**Your objective:** When the records are reproduced, each one must match exactly, and no picture may be kept.

====== Data provided

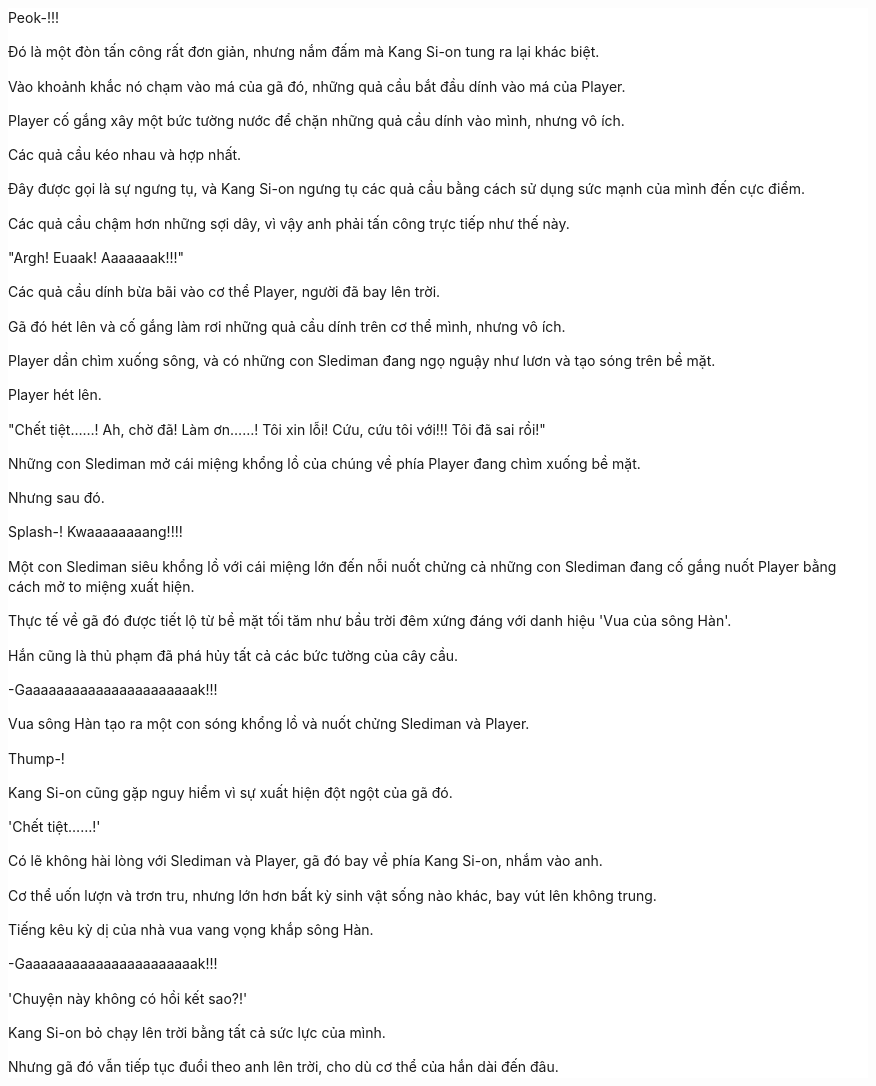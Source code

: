 Peok-!!!

Đó là một đòn tấn công rất đơn giản, nhưng nắm đấm mà Kang Si-on tung ra lại khác biệt.

Vào khoảnh khắc nó chạm vào má của gã đó, những quả cầu bắt đầu dính vào má của Player.

Player cố gắng xây một bức tường nước để chặn những quả cầu dính vào mình, nhưng vô ích.

Các quả cầu kéo nhau và hợp nhất.

Đây được gọi là sự ngưng tụ, và Kang Si-on ngưng tụ các quả cầu bằng cách sử dụng sức mạnh của mình đến cực điểm.

Các quả cầu chậm hơn những sợi dây, vì vậy anh phải tấn công trực tiếp như thế này.

"Argh! Euaak! Aaaaaaak!!!"

Các quả cầu dính bừa bãi vào cơ thể Player, người đã bay lên trời.

Gã đó hét lên và cố gắng làm rơi những quả cầu dính trên cơ thể mình, nhưng vô ích.

Player dần chìm xuống sông, và có những con Slediman đang ngọ nguậy như lươn và tạo sóng trên bề mặt.

Player hét lên.

"Chết tiệt……! Ah, chờ đã! Làm ơn……! Tôi xin lỗi! Cứu, cứu tôi với!!! Tôi đã sai rồi!"

Những con Slediman mở cái miệng khổng lồ của chúng về phía Player đang chìm xuống bề mặt.

Nhưng sau đó.

Splash-! Kwaaaaaaaang!!!!

Một con Slediman siêu khổng lồ với cái miệng lớn đến nỗi nuốt chửng cả những con Slediman đang cố gắng nuốt Player bằng cách mở to miệng xuất hiện.

Thực tế về gã đó được tiết lộ từ bề mặt tối tăm như bầu trời đêm xứng đáng với danh hiệu 'Vua của sông Hàn'.

Hắn cũng là thủ phạm đã phá hủy tất cả các bức tường của cây cầu.

-Gaaaaaaaaaaaaaaaaaaaaaak!!!

Vua sông Hàn tạo ra một con sóng khổng lồ và nuốt chửng Slediman và Player.

Thump-!

Kang Si-on cũng gặp nguy hiểm vì sự xuất hiện đột ngột của gã đó.

'Chết tiệt……!'

Có lẽ không hài lòng với Slediman và Player, gã đó bay về phía Kang Si-on, nhắm vào anh.

Cơ thể uốn lượn và trơn tru, nhưng lớn hơn bất kỳ sinh vật sống nào khác, bay vút lên không trung.

Tiếng kêu kỳ dị của nhà vua vang vọng khắp sông Hàn.

-Gaaaaaaaaaaaaaaaaaaaaaak!!!

'Chuyện này không có hồi kết sao?!'

Kang Si-on bỏ chạy lên trời bằng tất cả sức lực của mình.

Nhưng gã đó vẫn tiếp tục đuổi theo anh lên trời, cho dù cơ thể của hắn dài đến đâu.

============

**Response area:**
Source code

: Peok-!!!

Đó là một đòn tấn công rất đơn giản, nhưng nắm đấm mà Kang Si-on tung ra lại khác biệt.

Vào khoảnh khắc nó chạm vào má của gã đó, những quả cầu bắt đầu dính vào má của Player.

Player cố gắng xây một bức tường nước để chặn những quả cầu dính vào mình, nhưng vô ích.

Các quả cầu kéo nhau và hợp nhất.

Đây được gọi là sự ngưng tụ, và Kang Si-on ngưng tụ các quả cầu bằng cách sử dụng sức mạnh của mình đến cực điểm.

Các quả cầu chậm hơn những sợi dây, vì vậy anh phải tấn công trực tiếp như thế này.

"Argh! Euaak! Aaaaaaak!!!"

Các quả cầu dính bừa bãi vào cơ thể Player, người đã bay lên trời.

Gã đó hét lên và cố gắng làm rơi những quả cầu dính trên cơ thể mình, nhưng vô ích.

Player dần chìm xuống sông, và có những con Slediman đang ngọ nguậy như lươn và tạo sóng trên bề mặt.

Player hét lên.

"Chết tiệt……! Ah, chờ đã! Làm ơn……! Tôi xin lỗi! Cứu, cứu tôi với!!! Tôi đã sai rồi!"

Những con Slediman mở cái miệng khổng lồ của chúng về phía Player đang chìm xuống bề mặt.

Nhưng sau đó.

Splash-! Kwaaaaaaaang!!!!

Một con Slediman siêu khổng lồ với cái miệng lớn đến nỗi nuốt chửng cả những con Slediman đang cố gắng nuốt Player bằng cách mở to miệng xuất hiện.

Thực tế về gã đó được tiết lộ từ bề mặt tối tăm như bầu trời đêm xứng đáng với danh hiệu 'Vua của sông Hàn'.

Hắn cũng là thủ phạm đã phá hủy tất cả các bức tường của cây cầu.

-Gaaaaaaaaaaaaaaaaaaaaaak!!!

Vua sông Hàn tạo ra một con sóng khổng lồ và nuốt chửng Slediman và Player.

Thump-!

Kang Si-on cũng gặp nguy hiểm vì sự xuất hiện đột ngột của gã đó.

'Chết tiệt……!'

Có lẽ không hài lòng với Slediman và Player, gã đó bay về phía Kang Si-on, nhắm vào anh.

Cơ thể uốn lượn và trơn tru, nhưng lớn hơn bất kỳ sinh vật sống nào khác, bay vút lên không trung.

Tiếng kêu kỳ dị của nhà vua vang vọng khắp sông Hàn.

-Gaaaaaaaaaaaaaaaaaaaaaak!!!

'Chuyện này không có hồi kết sao?!'

Kang Si-on bỏ chạy lên trời bằng tất cả sức lực của mình.

Nhưng gã đó vẫn tiếp tục đuổi theo anh lên trời, cho dù cơ thể của hắn dài đến đâu.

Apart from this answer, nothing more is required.